In theory, this should make us all a lot safer. Many data losses happen as a result of human error, so the threat of sanctions is likely to mean that instead of risk it, companies instantiate a much more formal internal review process.

Chief Privacy Officer

Under Article 37 of the GDPR, companies must appoint a Chief Privacy Officer if they are a public authority, where the core activities of the authority involve “regular and systematic monitoring of data subjects on a large scale” or where the entity conducts large-scale processing of “special categories of personal data” (such as revealing racial or ethnic origin, political opinions, religious or philosophical beliefs).

Although Article 37 does not specify any precise credentials, it says this official should have “expert knowledge of data protection law and practices.” It would be a good idea to get a head start on appointing one, as individuals with the required expertise will command a premium as the deadline approaches.

The Penalties

The GDPR will apply to any companies (including US ones) who have European customers, so it’s not going to be feasible for anyone to ignore the GDPR. The penalties (both financial, and to corporate reputation), are too great.

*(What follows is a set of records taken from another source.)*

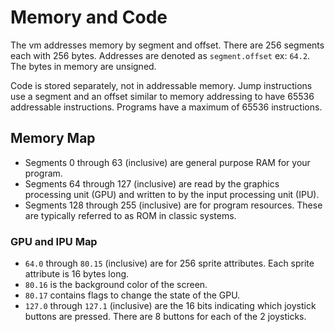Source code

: # Memory and Code
The vm addresses memory by segment and offset. There are 256 segments each with 256 bytes. Addresses are denoted as `segment.offset` ex: `64.2`. The bytes in memory are unsigned.

Code is stored separately, not in addressable memory. Jump instructions use a segment and an offset similar to memory addressing to have 65536 addressable instructions. Programs have a maximum of 65536 instructions.

## Memory Map
- Segments 0 through 63 (inclusive) are general purpose RAM for your program.
- Segments 64 through 127 (inclusive) are read by the graphics processing unit (GPU) and written to by the input processing unit (IPU).
- Segments 128 through 255 (inclusive) are for program resources. These are typically referred to as ROM in classic systems.

### GPU and IPU Map
- `64.0` through `80.15` (inclusive) are for 256 sprite attributes. Each sprite attribute is 16 bytes long.
- `80.16` is the background color of the screen.
- `80.17` contains flags to change the state of the GPU.
- `127.0` through `127.1` (inclusive) are the 16 bits indicating which joystick buttons are pressed. There are 8 buttons for each of the 2 joysticks.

For smaller businesses in particular, the penalties even for a “less serious” breach of the regulations (€10 million or 2% of turnover) could be enough to force a company out of business. However, because fines are set by the Information Commissioner’s Office, businesses can reduce their exposure to the GDPR by following existing best practices such as ISO 27001.

Smaller organizations will also need to bring themselves into compliance, as well as implementing more general best practices around information security. Over the coming weeks, months and years we are likely to see plenty of guidance from the Information Commissioner’s Office on how businesses can prepare for and implement the GDPR. However, with the deadline for implementation coming up fast, it’s never too early to begin preparations.